This might not be an issue for small black and white images, but the image data in real-world videos
always contains a lot of input information (taking into account its size and color) which renders
traditional neural networks useless when applied in image recognition tasks. In order to resolve this
problem, there needs to be an optimization of the input data that is passed to the fully connected
layers. We need to separate image features that are truly important in the given recognition task.

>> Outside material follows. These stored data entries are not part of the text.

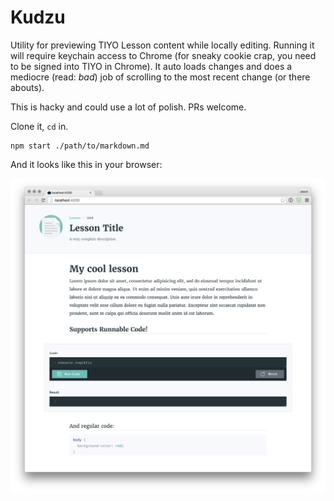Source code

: # Kudzu

Utility for previewing TIYO Lesson content while locally editing. Running it will require keychain access to Chrome (for sneaky cookie crap, you need to be signed into TIYO in Chrome). It auto loads changes and does a mediocre (read: _bad_) job of scrolling to the most recent change (or there abouts).

This is hacky and could use a lot of polish. PRs welcome.

Clone it, `cd` in.

    npm start ./path/to/markdown.md

And it looks like this in your browser:

![Preview](preview.png)
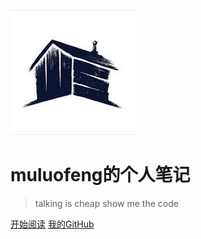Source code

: ![logo](_media/avatar.jpeg)

# muluofeng的个人笔记

> talking is cheap show me the code



[开始阅读](README.md)
[我的GitHub](https://github.com/muluofeng/muluofeng.github.io)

         Convolutional Neural Networks (CNN) are a class of artificial neural networks for deep
learning that is often used in visual image analysis [16]. The architectural structure of a conventional
neural network is fairly simple – each connection has its weight which is used during the process of
propagation. The convolutional neural networks try to optimize their input before passing it to a fully
connected layer. When it receives large input data (such as a colored image), it uses a number of
convolution kernel matrices to retrieve important information from the given data. The important data
in the case of a graphical input can be relative locations of certain shapes such as circles, arcs, and
lines, distribution of color across the image, etc. When a fully connected layer receives information
about the presence or absence of these features as well as their relative location information, it can
effectively conduct the image recognition process since the volume of this input is tremendously
smaller compared to the full input. A basic CNN architecture is shown in Figure 2. Usually, a CNN
architecture would contain several convolutional and pooling layers.

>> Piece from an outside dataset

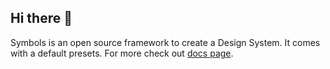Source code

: ## Hi there 👋

Symbols is an open source framework to create a Design System. It comes with a default presets. For more check out [docs page](https://symbols.app/).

Figure 2: Basic CNN architecture

         Naturally, in a convolutional neural network, a set of weights encodes important visual
features of the image (color distribution, angles, lines as well as their relative location information).
The network’s convolution kernels are formed during the training process [17]. They cannot be set in
advance, since each image recognition task has its own important features (recognition of certain
objects would require a different set of graphical features than recognition of defects).

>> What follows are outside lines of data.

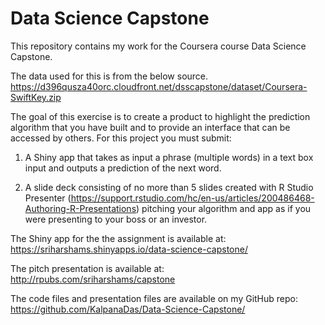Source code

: # Data Science Capstone
This repository contains my work for the Coursera course Data Science Capstone.

The data used for this is from the below source. 
https://d396qusza40orc.cloudfront.net/dsscapstone/dataset/Coursera-SwiftKey.zip

The goal of this exercise is to create a product to highlight the prediction algorithm that you have built and to provide an interface that can be accessed by others. For this project you must submit:

1. A Shiny app that takes as input a phrase (multiple words) in a text box input and outputs a prediction of the next word.

2. A slide deck consisting of no more than 5 slides created with R Studio Presenter (https://support.rstudio.com/hc/en-us/articles/200486468-Authoring-R-Presentations) pitching your algorithm and app as if you were presenting to your boss or an investor.

The Shiny app for the the assignment is available at: https://sriharshams.shinyapps.io/data-science-capstone/

The pitch presentation is available at: http://rpubs.com/sriharshams/capstone

The code files and presentation files are available on my GitHub repo: https://github.com/KalpanaDas/Data-Science-Capstone/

         The pooling operation reduces the size of the formed feature maps. In this network
architecture, it is considered that information about the presence of the specific feature is more
important than accurate knowledge of its coordinates, so the maximum of several neighboring
neurons of the feature map is selected and taken as one neuron of a compact feature map of smaller
size [16]. Because of this operation, in addition to accelerating further computations, the neural
network becomes more adaptable to the scale of the input image.
         A convolutional neural network consists of input and output layers, as well as several hidden
layers. Hidden CNN layers typically consist of convolutional, pooling, fully connected, and
normalization layers. Convolutional layers apply a convolution operation to the input data, passing the
result to the next layer. The convolution operation simulates the response of a single neuron to a
specific visual stimulus. Each convolutional neuron processes data for its receptive field. The
convolution operation solves the problem of the increasing number of connections, as it reduces the
number of parameters, allowing the network to be deeper [16]. The convolutional layer is the main
building block of CNN. The parameters of this layer consist of a set of filters for learning, which have
a small receptive field. During the forward propagation, each filter performs a convolution on the
width and height of the input layer, calculating the scalar product of the filter and input data, and
forming a 2-dimensional activation map of this filter. As a result, the network learns which filters are
activated when it detects a particular type of feature in a particular spatial position in the input data.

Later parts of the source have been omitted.